Como dito anteriormente, o livro também parece ignorar todo o movimento mundial
de globalização econômica que se acelera enormemente após a queda da URSS quando os
EUA e a sua democracia federalista/liberal saem vitoriosos da guerra fria e através de atos
como o Consenso de Washington, traçam linhas gerais de um modelo pelo qual todos os
países deverão seguir para não sofrer nenhum tipo de sanção econômica pelos EUA, e nesse
caso, a América Látina que sempre foi um grande laboratório consumidor das ideias
“avançadas” trazida pelos EUA, desde a doutrina Monroe e suas ações para espalhar a
democracia liberal por todo território latino-americano. Toda essa relação dos EUA com os
países da América Latina em que, como diz Charles Chasteen, foram os norte-americanos
que exercendo influência e com grandes promessas de desenvolvimento econômico, içaram
as velas na América Latina para captar os ventos da globalização na virada do milênio.
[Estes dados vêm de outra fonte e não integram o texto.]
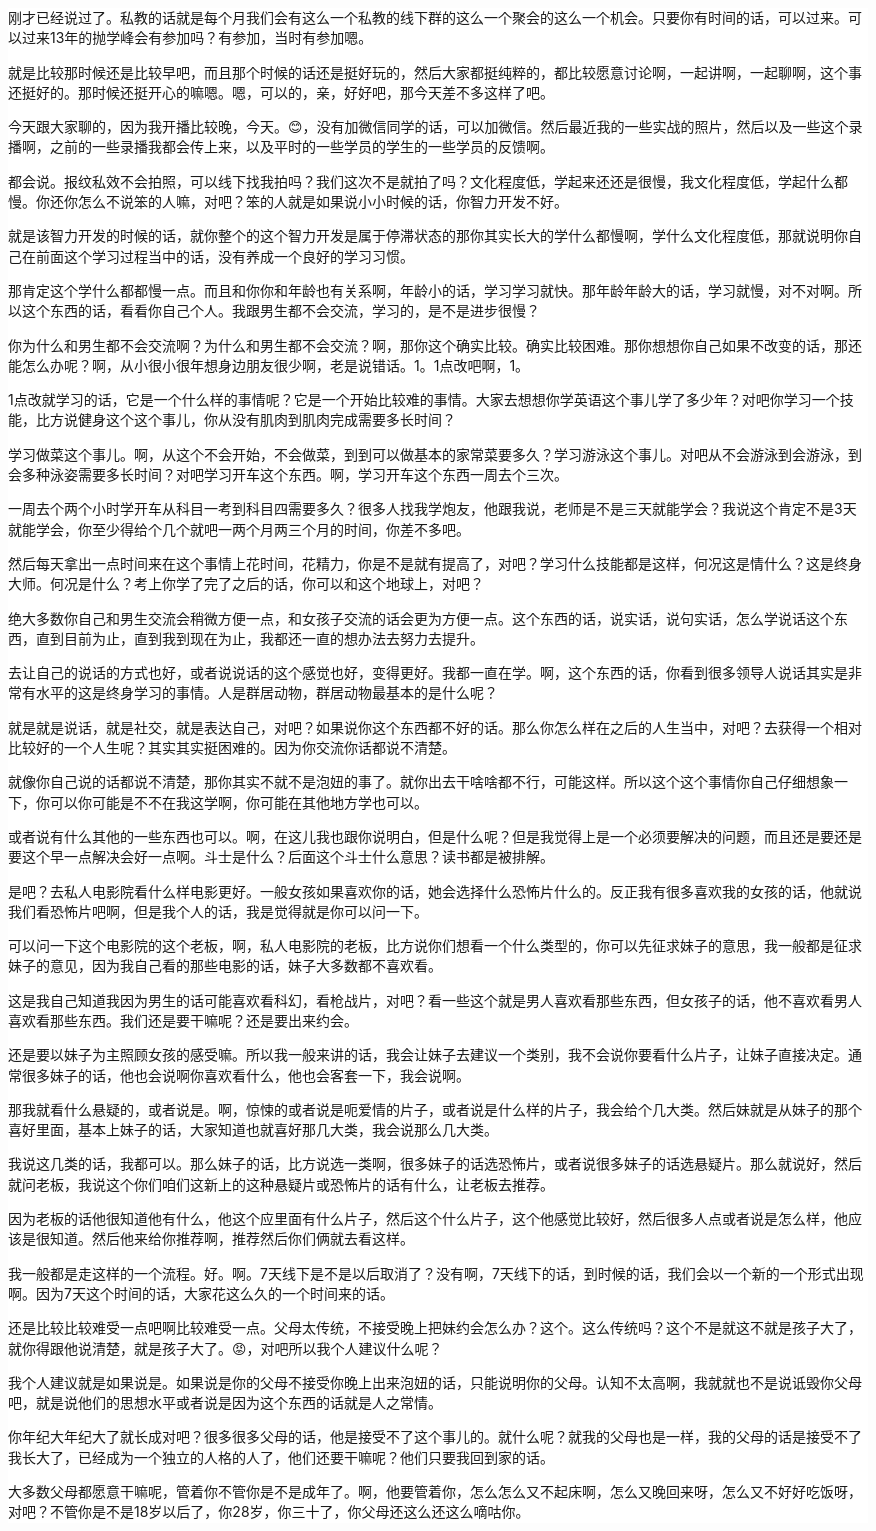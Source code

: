 刚才已经说过了。私教的话就是每个月我们会有这么一个私教的线下群的这么一个聚会的这么一个机会。只要你有时间的话，可以过来。可以过来13年的抛学峰会有参加吗？有参加，当时有参加嗯。

就是比较那时候还是比较早吧，而且那个时候的话还是挺好玩的，然后大家都挺纯粹的，都比较愿意讨论啊，一起讲啊，一起聊啊，这个事还挺好的。那时候还挺开心的嘛嗯。嗯，可以的，亲，好好吧，那今天差不多这样了吧。

今天跟大家聊的，因为我开播比较晚，今天。😊，没有加微信同学的话，可以加微信。然后最近我的一些实战的照片，然后以及一些这个录播啊，之前的一些录播我都会传上来，以及平时的一些学员的学生的一些学员的反馈啊。

都会说。报纹私效不会拍照，可以线下找我拍吗？我们这次不是就拍了吗？文化程度低，学起来还还是很慢，我文化程度低，学起什么都慢。你还你怎么不说笨的人嘛，对吧？笨的人就是如果说小小时候的话，你智力开发不好。

就是该智力开发的时候的话，就你整个的这个智力开发是属于停滞状态的那你其实长大的学什么都慢啊，学什么文化程度低，那就说明你自己在前面这个学习过程当中的话，没有养成一个良好的学习习惯。

那肯定这个学什么都都慢一点。而且和你你和年龄也有关系啊，年龄小的话，学习学习就快。那年龄年龄大的话，学习就慢，对不对啊。所以这个东西的话，看看你自己个人。我跟男生都不会交流，学习的，是不是进步很慢？

你为什么和男生都不会交流啊？为什么和男生都不会交流？啊，那你这个确实比较。确实比较困难。那你想想你自己如果不改变的话，那还能怎么办呢？啊，从小很小很年想身边朋友很少啊，老是说错话。1。1点改吧啊，1。

1点改就学习的话，它是一个什么样的事情呢？它是一个开始比较难的事情。大家去想想你学英语这个事儿学了多少年？对吧你学习一个技能，比方说健身这个这个事儿，你从没有肌肉到肌肉完成需要多长时间？

学习做菜这个事儿。啊，从这个不会开始，不会做菜，到到可以做基本的家常菜要多久？学习游泳这个事儿。对吧从不会游泳到会游泳，到会多种泳姿需要多长时间？对吧学习开车这个东西。啊，学习开车这个东西一周去个三次。

一周去个两个小时学开车从科目一考到科目四需要多久？很多人找我学炮友，他跟我说，老师是不是三天就能学会？我说这个肯定不是3天就能学会，你至少得给个几个就吧一两个月两三个月的时间，你差不多吧。

然后每天拿出一点时间来在这个事情上花时间，花精力，你是不是就有提高了，对吧？学习什么技能都是这样，何况这是情什么？这是终身大师。何况是什么？考上你学了完了之后的话，你可以和这个地球上，对吧？

绝大多数你自己和男生交流会稍微方便一点，和女孩子交流的话会更为方便一点。这个东西的话，说实话，说句实话，怎么学说话这个东西，直到目前为止，直到我到现在为止，我都还一直的想办法去努力去提升。

去让自己的说话的方式也好，或者说说话的这个感觉也好，变得更好。我都一直在学。啊，这个东西的话，你看到很多领导人说话其实是非常有水平的这是终身学习的事情。人是群居动物，群居动物最基本的是什么呢？

就是就是说话，就是社交，就是表达自己，对吧？如果说你这个东西都不好的话。那么你怎么样在之后的人生当中，对吧？去获得一个相对比较好的一个人生呢？其实其实挺困难的。因为你交流你话都说不清楚。

就像你自己说的话都说不清楚，那你其实不就不是泡妞的事了。就你出去干啥啥都不行，可能这样。所以这个这个事情你自己仔细想象一下，你可以你可能是不不在我这学啊，你可能在其他地方学也可以。

或者说有什么其他的一些东西也可以。啊，在这儿我也跟你说明白，但是什么呢？但是我觉得上是一个必须要解决的问题，而且还是要还是要这个早一点解决会好一点啊。斗士是什么？后面这个斗士什么意思？读书都是被排解。

是吧？去私人电影院看什么样电影更好。一般女孩如果喜欢你的话，她会选择什么恐怖片什么的。反正我有很多喜欢我的女孩的话，他就说我们看恐怖片吧啊，但是我个人的话，我是觉得就是你可以问一下。

可以问一下这个电影院的这个老板，啊，私人电影院的老板，比方说你们想看一个什么类型的，你可以先征求妹子的意思，我一般都是征求妹子的意见，因为我自己看的那些电影的话，妹子大多数都不喜欢看。

这是我自己知道我因为男生的话可能喜欢看科幻，看枪战片，对吧？看一些这个就是男人喜欢看那些东西，但女孩子的话，他不喜欢看男人喜欢看那些东西。我们还是要干嘛呢？还是要出来约会。

还是要以妹子为主照顾女孩的感受嘛。所以我一般来讲的话，我会让妹子去建议一个类别，我不会说你要看什么片子，让妹子直接决定。通常很多妹子的话，他也会说啊你喜欢看什么，他也会客套一下，我会说啊。

那我就看什么悬疑的，或者说是。啊，惊悚的或者说是呃爱情的片子，或者说是什么样的片子，我会给个几大类。然后妹就是从妹子的那个喜好里面，基本上妹子的话，大家知道也就喜好那几大类，我会说那么几大类。

我说这几类的话，我都可以。那么妹子的话，比方说选一类啊，很多妹子的话选恐怖片，或者说很多妹子的话选悬疑片。那么就说好，然后就问老板，我说这个你们咱们这新上的这种悬疑片或恐怖片的话有什么，让老板去推荐。

因为老板的话他很知道他有什么，他这个应里面有什么片子，然后这个什么片子，这个他感觉比较好，然后很多人点或者说是怎么样，他应该是很知道。然后他来给你推荐啊，推荐然后你们俩就去看这样。

我一般都是走这样的一个流程。好。啊。7天线下是不是以后取消了？没有啊，7天线下的话，到时候的话，我们会以一个新的一个形式出现啊。因为7天这个时间的话，大家花这么久的一个时间来的话。

还是比较比较难受一点吧啊比较难受一点。父母太传统，不接受晚上把妹约会怎么办？这个。这么传统吗？这个不是就这不就是孩子大了，就你得跟他说清楚，就是孩子大了。😡，对吧所以我个人建议什么呢？

我个人建议就是如果说是。如果说是你的父母不接受你晚上出来泡妞的话，只能说明你的父母。认知不太高啊，我就就也不是说诋毁你父母吧，就是说他们的思想水平或者说是因为这个东西的话就是人之常情。

你年纪大年纪大了就长成对吧？很多很多父母的话，他是接受不了这个事儿的。就什么呢？就我的父母也是一样，我的父母的话是接受不了我长大了，已经成为一个独立的人格的人了，他们还要干嘛呢？他们只要我回到家的话。

大多数父母都愿意干嘛呢，管着你不管你是不是成年了。啊，他要管着你，怎么怎么又不起床啊，怎么又晚回来呀，怎么又不好好吃饭呀，对吧？不管你是不是18岁以后了，你28岁，你三十了，你父母还这么还这么嘀咕你。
Também não é contemplado nas análises para objetivo entendimento dos governos
neoliberais na prática, outras experiências neoliberais no mundo e seus desdobramentos,
como Ronald Reagan nos EUA, Margaret Thatcher na Inglaterra ou Pinochet no Chile, que
por ser outra experiência neoliberal na América Latina possibilita um trabalho de história
comparada que se faz basilar para pensar esse assunto historicamente, pois ao tratar da
mesma problemática sob mais de um campo de observação abre outras possibilidades de
problematização, enquanto o livro traz todo esse movimento a nível global de forma reduzida
que contempla somente o Brasil, como se somente o Brasil estivesse sujeito a tais mudanças
nesse período.
Enfim, ao analisarmos de fato a forma como o neoliberalismo de fato aparece nesse
capítulo, em meio a gráficos e estatísticas que poluem o texto por seu volume na maioria das
páginas. O conceito é trago (não explicado) junto a apresentação de Fernando Henrique
Cardoso, já ignorando que essa política neoliberal começara a se instalar no país desde o
governo Collor. O termo aparece fundamentado principalmente na política de privatizações e
logo faz uma menção ao propósito que se tinha de superar o projeto varguista, elencando um
paralelo entre os dois projetos de governo, e o caminho para essa superação seria transferir a
produção de bens e serviços fossem entregues à iniciativa privada e investisse somente em
educação, saneamento, saúde e segurança, uma política de enxugar o estado, uma explanação
reduta mas assertiva. Logo em seguida traz um contraste entre os argumentos dos neoliberais
que queriam essas privatizações e os argumentos que criticam esse projeto de governo, uma
pena que não indique quais os grupos sociais que estão de cada lado dessa discussão.
Se faz ausente o significado político desse projeto de governo que remove todas as
proteções da indústria nacional e abrindo-se completamente ao mercado estrangeiro, o
impacto social é bem abordado quando expressado no grande contingente de desempregados,
mas a nível cultural essas políticas se aliam junto a um discurso que tenta desconstruir
qualquer tipo de nacionalismo ou ancestralismo indígenas nas américas. Sob a imagem do
mestiço como um símbolo de abraço a essas políticas neoliberais de globalização, se
inaugurava uma nova forma de opressão contra os indígenas que insistissem em não aderir a
esses planos globalizantes em nome de uma ancestralidade nacional, e que foram por muito
tempo uma pedra no sapato dos neoliberais como nos explica Chasteen, movimentos de
resistência indigena contra toda essa onda globalizante foram vistos em muitos países da
América Latina, como os zapatistas e os neo zapatistas que nessa “nova ordem mundial” não
tem espaço, nem no mundo globalizado, nem neste livro de História.